As a wine enthusiast, you may want to create a wine cellar in your house, to store your bottles. Lending you a helping hand, we ask: what is the ideal wine cellar temperature?
Yes, that old saying “a fine wine only gets better with age” is true. But this only applies when you store wine correctly. If your products are exposed to adverse conditions, they could become contaminated by agents which drastically alter their character over time, making them taste distinctly unpleasant.
When preparing your wine storage facility, take temperature into consideration. Ensure that the temperature of your cellar remains stable. Should your wine be exposed to dramatic rises or falls in this crucial factor, its chemical composition could be altered forever. Also, it could cause the bottle’s closure mechanism to loosen over time, letting in air and facilitating oxidation, which is bad for wine.
So you need a stable temperature for wine, but what should this be? According to Wine Ware, an industry advice portal, this depends on the type of wine. You need to find the correct temperature to ensure that the vintage’s flavour and balance remains. But of course, the nature of these flavours and balances are different in reds, whites and Champagnes, so they need different storage temperatures.
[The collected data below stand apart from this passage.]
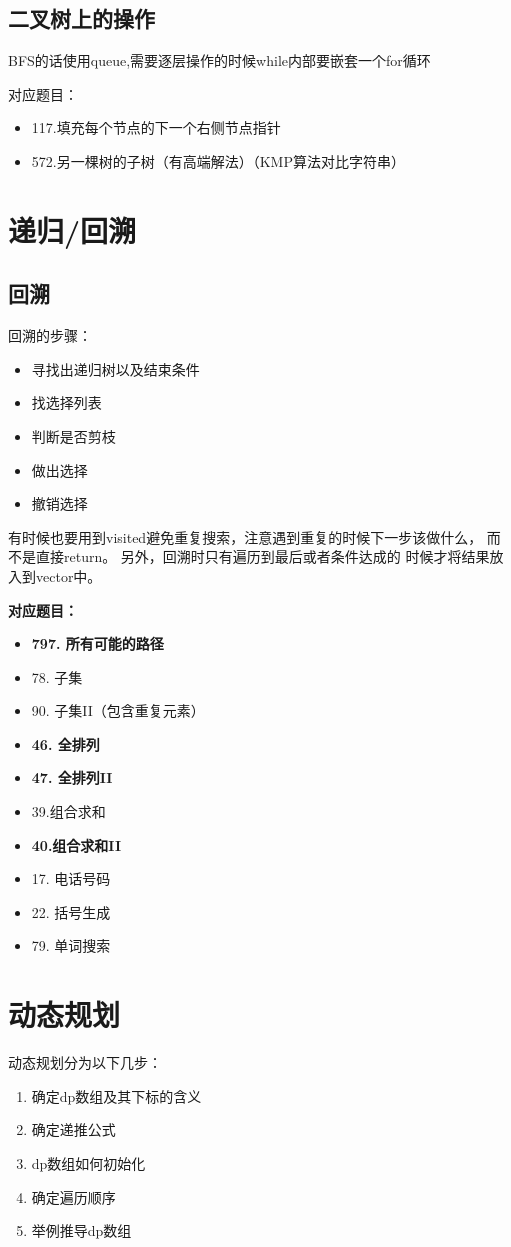\documentclass[a4paper,twoside]{ctexart}
\begin{document}
\subsection{二叉树上的操作}

BFS的话使用queue,需要逐层操作的时候while内部要嵌套一个for循环

对应题目：
\begin{itemize}
\item 117.填充每个节点的下一个右侧节点指针
\item 572.另一棵树的子树（有高端解法）（KMP算法对比字符串）
\end{itemize}

\section{递归/回溯}

\subsection{回溯}

回溯的步骤：
\begin{itemize}
\item 寻找出递归树以及结束条件
\item 找选择列表
\item 判断是否剪枝
\item 做出选择
\item 撤销选择
\end{itemize}

有时候也要用到visited避免重复搜索，注意遇到重复的时候下一步该做什么，
而不是直接return。 另外，回溯时只有遍历到最后或者条件达成的
时候才将结果放入到vector中。

\textbf{对应题目：}
\begin{itemize}
\item \textbf{797. 所有可能的路径}
\item 78. 子集
\item 90. 子集II（包含重复元素）
\item \textbf{46. 全排列}
\item \textbf{47. 全排列II}
\item 39.组合求和
\item \textbf{40.组合求和II}
\item 17. 电话号码
\item 22. 括号生成
\item 79. 单词搜索
\end{itemize}


\section{动态规划}

动态规划分为以下几步：
\begin{enumerate}
\item 确定dp数组及其下标的含义
\item 确定递推公式
\item dp数组如何初始化
\item 确定遍历顺序
\item 举例推导dp数组
\end{enumerate}
\end{document}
Let’s start with red wine, like the Chateau Lafleur 1990, a brilliant Bordeaux you can buy from Ideal Wine Company. It is wise to serve these wines warm, to bring out their best qualities and consequently, you should store them at 12˚C – 19˚C. In contrast, white wines require slightly cooler temperatures, at roughly 8˚C – 12˚C and for Champagnes, you should go colder still, at 5˚C – 8˚C.
So how can you control the storage temperature? You could fit a thermostat in your cellar area, allowing you to set the temperature at will. Alternatively, you can buy a wine cellar conditioning unit to keep the space at 10˚C – 14˚C, which is ideal for anything but Champagne, for around £400 online. For Champagnes, you could purchase a wine refrigerator online for anything upwards of £100.
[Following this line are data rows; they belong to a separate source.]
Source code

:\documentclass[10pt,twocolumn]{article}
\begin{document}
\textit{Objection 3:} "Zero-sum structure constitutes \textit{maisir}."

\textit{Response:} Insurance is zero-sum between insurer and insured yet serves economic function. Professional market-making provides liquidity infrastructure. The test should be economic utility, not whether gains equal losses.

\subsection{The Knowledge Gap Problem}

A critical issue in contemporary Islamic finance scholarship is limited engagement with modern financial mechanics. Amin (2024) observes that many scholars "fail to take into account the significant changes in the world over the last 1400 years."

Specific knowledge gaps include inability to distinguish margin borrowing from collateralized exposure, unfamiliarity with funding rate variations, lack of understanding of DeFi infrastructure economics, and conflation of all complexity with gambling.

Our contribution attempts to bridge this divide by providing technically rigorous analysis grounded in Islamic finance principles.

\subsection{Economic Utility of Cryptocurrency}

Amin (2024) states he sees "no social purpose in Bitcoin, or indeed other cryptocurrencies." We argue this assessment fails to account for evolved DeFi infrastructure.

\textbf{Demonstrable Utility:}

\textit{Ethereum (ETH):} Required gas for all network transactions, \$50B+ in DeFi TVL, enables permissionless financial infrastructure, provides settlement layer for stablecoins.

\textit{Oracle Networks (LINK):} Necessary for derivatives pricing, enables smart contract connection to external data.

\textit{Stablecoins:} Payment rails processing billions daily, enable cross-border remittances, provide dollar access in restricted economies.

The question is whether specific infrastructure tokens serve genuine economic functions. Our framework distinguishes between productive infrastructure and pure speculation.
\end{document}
Think of fine wine as an investment. You may not want to open the vintage until it has matured and like any investment, it needs time, along with the right conditions, to reach its best. When developing your wine storage space, keep the nature of your collection in mind. For example, if you primarily buy Champagnes, gear your cellar temperature at the right point for this product, to reap good returns!